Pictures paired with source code
•••••

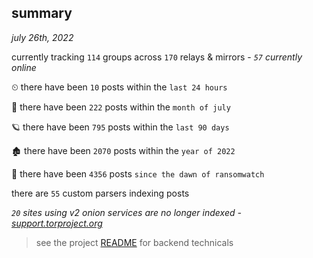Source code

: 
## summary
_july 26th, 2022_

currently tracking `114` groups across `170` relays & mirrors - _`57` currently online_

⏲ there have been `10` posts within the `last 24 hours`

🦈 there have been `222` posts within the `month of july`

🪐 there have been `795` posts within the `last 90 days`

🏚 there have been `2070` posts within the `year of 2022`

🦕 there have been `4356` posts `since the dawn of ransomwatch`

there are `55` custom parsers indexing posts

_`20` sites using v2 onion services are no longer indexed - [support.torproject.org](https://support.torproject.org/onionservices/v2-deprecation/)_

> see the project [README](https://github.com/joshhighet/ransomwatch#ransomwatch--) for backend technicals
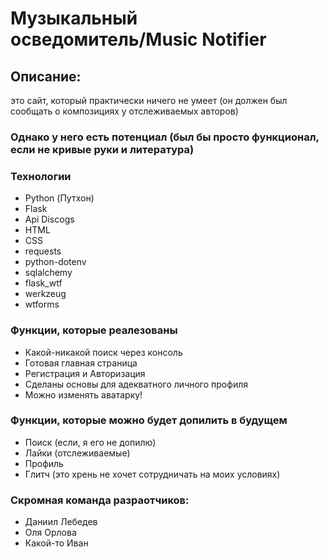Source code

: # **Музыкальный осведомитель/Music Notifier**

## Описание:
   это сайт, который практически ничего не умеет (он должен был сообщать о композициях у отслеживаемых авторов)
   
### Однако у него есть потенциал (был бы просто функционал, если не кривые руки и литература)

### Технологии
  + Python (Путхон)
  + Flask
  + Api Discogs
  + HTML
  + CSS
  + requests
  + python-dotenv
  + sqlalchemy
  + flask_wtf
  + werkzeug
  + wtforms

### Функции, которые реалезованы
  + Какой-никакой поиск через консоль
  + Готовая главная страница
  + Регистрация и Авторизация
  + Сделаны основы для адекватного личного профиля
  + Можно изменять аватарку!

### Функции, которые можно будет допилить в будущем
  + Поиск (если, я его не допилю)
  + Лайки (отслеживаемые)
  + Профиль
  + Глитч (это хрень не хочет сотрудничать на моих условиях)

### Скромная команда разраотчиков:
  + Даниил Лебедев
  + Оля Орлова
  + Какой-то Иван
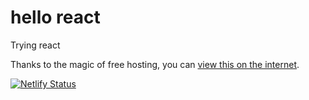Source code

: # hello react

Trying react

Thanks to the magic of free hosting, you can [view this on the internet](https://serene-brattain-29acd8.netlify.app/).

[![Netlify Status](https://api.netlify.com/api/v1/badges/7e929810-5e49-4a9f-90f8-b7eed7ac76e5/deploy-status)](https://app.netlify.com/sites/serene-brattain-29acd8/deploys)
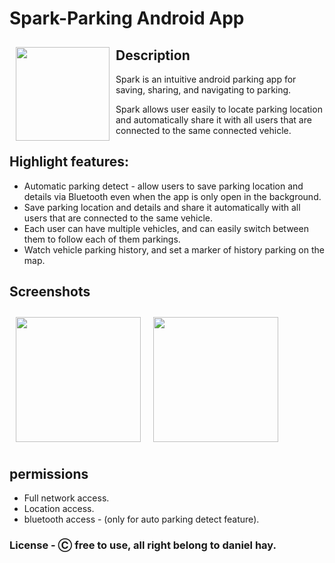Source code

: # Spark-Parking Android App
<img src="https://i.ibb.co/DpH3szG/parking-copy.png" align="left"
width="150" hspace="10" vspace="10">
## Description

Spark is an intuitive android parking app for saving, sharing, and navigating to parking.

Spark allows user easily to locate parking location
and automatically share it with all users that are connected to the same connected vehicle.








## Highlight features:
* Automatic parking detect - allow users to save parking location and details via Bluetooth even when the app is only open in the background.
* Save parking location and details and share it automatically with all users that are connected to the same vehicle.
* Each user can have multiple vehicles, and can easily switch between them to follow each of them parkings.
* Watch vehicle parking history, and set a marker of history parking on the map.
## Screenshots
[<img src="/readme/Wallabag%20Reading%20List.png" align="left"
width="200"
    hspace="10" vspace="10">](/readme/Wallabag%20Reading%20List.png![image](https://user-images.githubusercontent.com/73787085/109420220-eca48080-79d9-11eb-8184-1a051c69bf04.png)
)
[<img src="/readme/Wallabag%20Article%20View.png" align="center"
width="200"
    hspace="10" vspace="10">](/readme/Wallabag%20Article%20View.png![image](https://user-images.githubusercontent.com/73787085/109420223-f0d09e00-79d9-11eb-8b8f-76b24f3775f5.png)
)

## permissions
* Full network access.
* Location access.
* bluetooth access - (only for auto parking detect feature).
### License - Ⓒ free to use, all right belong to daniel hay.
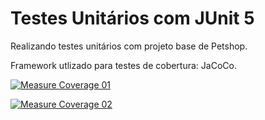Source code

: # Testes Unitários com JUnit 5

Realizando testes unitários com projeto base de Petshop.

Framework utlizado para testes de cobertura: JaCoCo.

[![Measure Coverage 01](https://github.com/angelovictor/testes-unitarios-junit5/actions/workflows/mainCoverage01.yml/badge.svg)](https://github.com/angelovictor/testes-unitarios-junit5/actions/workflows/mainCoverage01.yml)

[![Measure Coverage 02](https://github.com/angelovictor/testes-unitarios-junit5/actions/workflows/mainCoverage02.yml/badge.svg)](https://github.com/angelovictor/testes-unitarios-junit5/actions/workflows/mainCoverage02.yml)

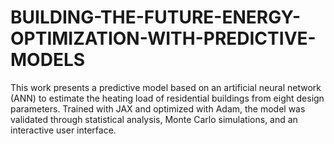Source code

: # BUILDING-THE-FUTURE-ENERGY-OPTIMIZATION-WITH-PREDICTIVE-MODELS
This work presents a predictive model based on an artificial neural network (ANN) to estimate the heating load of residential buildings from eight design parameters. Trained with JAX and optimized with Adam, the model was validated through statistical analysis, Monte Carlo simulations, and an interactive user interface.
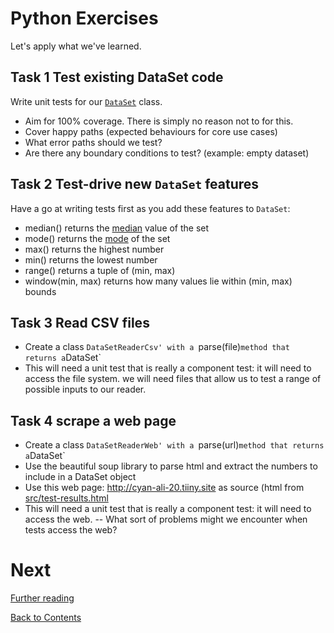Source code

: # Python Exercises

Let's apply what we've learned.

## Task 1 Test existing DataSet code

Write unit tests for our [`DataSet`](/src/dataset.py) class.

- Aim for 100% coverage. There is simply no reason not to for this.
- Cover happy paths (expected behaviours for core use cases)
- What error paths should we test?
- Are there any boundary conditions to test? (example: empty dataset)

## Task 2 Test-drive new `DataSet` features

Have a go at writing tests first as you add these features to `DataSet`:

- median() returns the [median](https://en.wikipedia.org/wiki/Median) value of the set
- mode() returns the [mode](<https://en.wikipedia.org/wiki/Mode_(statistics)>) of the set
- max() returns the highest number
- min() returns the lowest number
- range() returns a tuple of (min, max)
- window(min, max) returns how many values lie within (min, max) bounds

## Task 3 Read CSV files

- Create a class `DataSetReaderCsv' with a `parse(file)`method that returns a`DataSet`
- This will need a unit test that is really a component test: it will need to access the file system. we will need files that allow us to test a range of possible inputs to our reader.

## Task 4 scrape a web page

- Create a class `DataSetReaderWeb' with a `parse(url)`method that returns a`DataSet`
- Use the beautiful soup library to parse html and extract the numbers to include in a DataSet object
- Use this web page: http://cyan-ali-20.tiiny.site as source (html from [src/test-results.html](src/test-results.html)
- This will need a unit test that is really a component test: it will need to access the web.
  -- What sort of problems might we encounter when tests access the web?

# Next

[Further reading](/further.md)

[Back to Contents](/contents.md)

•••••

- **WHAT YOU HAVE TO DO**: For the word "class", tally the lines of the entries in which it appears and give the total alone.

- **ANSWER SECTION**: 3